▶ **What is being asked**
Could you copy the records below exactly, leaving out any pictures they include?

▶ **Data in this exercise**
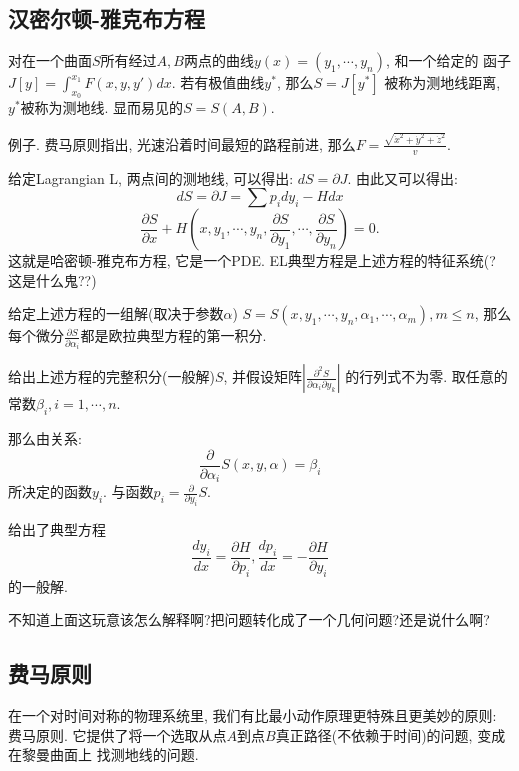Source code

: \subsection{汉密尔顿-雅克布方程}

对在一个曲面\(S\)所有经过\(A,B\)两点的曲线\(y(x) = (y_1,\cdots,y_n)\), 和一个给定的
函子\(J[y] = \int_{x_0}^{x_1} F(x,y,y') dx\). 若有极值曲线\(y^*\), 那么\(S = J[y^*]\)
被称为测地线距离, \(y^*\)被称为测地线. 显而易见的\(S = S(A,B)\). 

例子. 费马原则指出, 光速沿着时间最短的路程前进, 那么\(F = \frac{\sqrt{\dot x^2 + \dot y^2 + \dot z^2}}{v}\). 

给定Lagrangian L, 两点间的测地线, 可以得出: \(dS = \partial J\). 
由此又可以得出: 
\[dS = \partial J = \sum p_idy_i -Hdx\]
\[\frac{\partial S}{\partial x} + H(x,y_1,\cdots,y_n, \frac{\partial S}{\partial y_1}, \cdots, \frac{\partial S}{\partial y_n}) = 0. \]
这就是哈密顿-雅克布方程, 它是一个PDE. EL典型方程是上述方程的特征系统(? 这是什么鬼??)

\begin{thm}
    
    给定上述方程的一组解(取决于参数\(\alpha\)) \(S = S(x,y_1,\cdots,y_n,\alpha_1,\cdots,\alpha_m), m\le n\), 
    那么每个微分\(\frac{\partial S}{\partial \alpha_i}\)都是欧拉典型方程的第一积分. 
\end{thm}

\begin{thm}
    给出上述方程的完整积分(一般解)\(S\), 并假设矩阵\(|\frac{\partial^2 S}{\partial \alpha_i \partial y_k}|\)
    的行列式不为零.
    取任意的常数\(\beta_i, i = 1,\cdots,n\). 
    
    那么由关系:
    \[\frac{\partial }{\partial \alpha_i}S(x,y,\alpha) = \beta_i\]
    所决定的函数\(y_i\). 
    与函数\(p_i = \frac{\partial}{\partial y_i}S\).

    给出了典型方程
    \[\frac{dy_i}{dx} = \frac{\partial H}{\partial p_i}, \frac{dp_i}{dx} = - \frac{\partial H}{\partial y_i}\]
    的一般解. 
\end{thm}

不知道上面这玩意该怎么解释啊?把问题转化成了一个几何问题?还是说什么啊?
\subsection{费马原则}

在一个对时间对称的物理系统里, 我们有比最小动作原理更特殊且更美妙的原则: 费马原则. 
它提供了将一个选取从点\(A\)到点\(B\)真正路径(不依赖于时间)的问题, 变成在黎曼曲面上
找测地线的问题.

▶ **Task output**
Source code

: \subsection{汉密尔顿-雅克布方程}

对在一个曲面\(S\)所有经过\(A,B\)两点的曲线\(y(x) = (y_1,\cdots,y_n)\), 和一个给定的
函子\(J[y] = \int_{x_0}^{x_1} F(x,y,y') dx\). 若有极值曲线\(y^*\), 那么\(S = J[y^*]\)
被称为测地线距离, \(y^*\)被称为测地线. 显而易见的\(S = S(A,B)\). 

例子. 费马原则指出, 光速沿着时间最短的路程前进, 那么\(F = \frac{\sqrt{\dot x^2 + \dot y^2 + \dot z^2}}{v}\). 

给定Lagrangian L, 两点间的测地线, 可以得出: \(dS = \partial J\). 
由此又可以得出: 
\[dS = \partial J = \sum p_idy_i -Hdx\]
\[\frac{\partial S}{\partial x} + H(x,y_1,\cdots,y_n, \frac{\partial S}{\partial y_1}, \cdots, \frac{\partial S}{\partial y_n}) = 0. \]
这就是哈密顿-雅克布方程, 它是一个PDE. EL典型方程是上述方程的特征系统(? 这是什么鬼??)

\begin{thm}
    
    给定上述方程的一组解(取决于参数\(\alpha\)) \(S = S(x,y_1,\cdots,y_n,\alpha_1,\cdots,\alpha_m), m\le n\), 
    那么每个微分\(\frac{\partial S}{\partial \alpha_i}\)都是欧拉典型方程的第一积分. 
\end{thm}

\begin{thm}
    给出上述方程的完整积分(一般解)\(S\), 并假设矩阵\(|\frac{\partial^2 S}{\partial \alpha_i \partial y_k}|\)
    的行列式不为零.
    取任意的常数\(\beta_i, i = 1,\cdots,n\). 
    
    那么由关系:
    \[\frac{\partial }{\partial \alpha_i}S(x,y,\alpha) = \beta_i\]
    所决定的函数\(y_i\). 
    与函数\(p_i = \frac{\partial}{\partial y_i}S\).

    给出了典型方程
    \[\frac{dy_i}{dx} = \frac{\partial H}{\partial p_i}, \frac{dp_i}{dx} = - \frac{\partial H}{\partial y_i}\]
    的一般解. 
\end{thm}

不知道上面这玩意该怎么解释啊?把问题转化成了一个几何问题?还是说什么啊?
\subsection{费马原则}

在一个对时间对称的物理系统里, 我们有比最小动作原理更特殊且更美妙的原则: 费马原则. 
它提供了将一个选取从点\(A\)到点\(B\)真正路径(不依赖于时间)的问题, 变成在黎曼曲面上
找测地线的问题.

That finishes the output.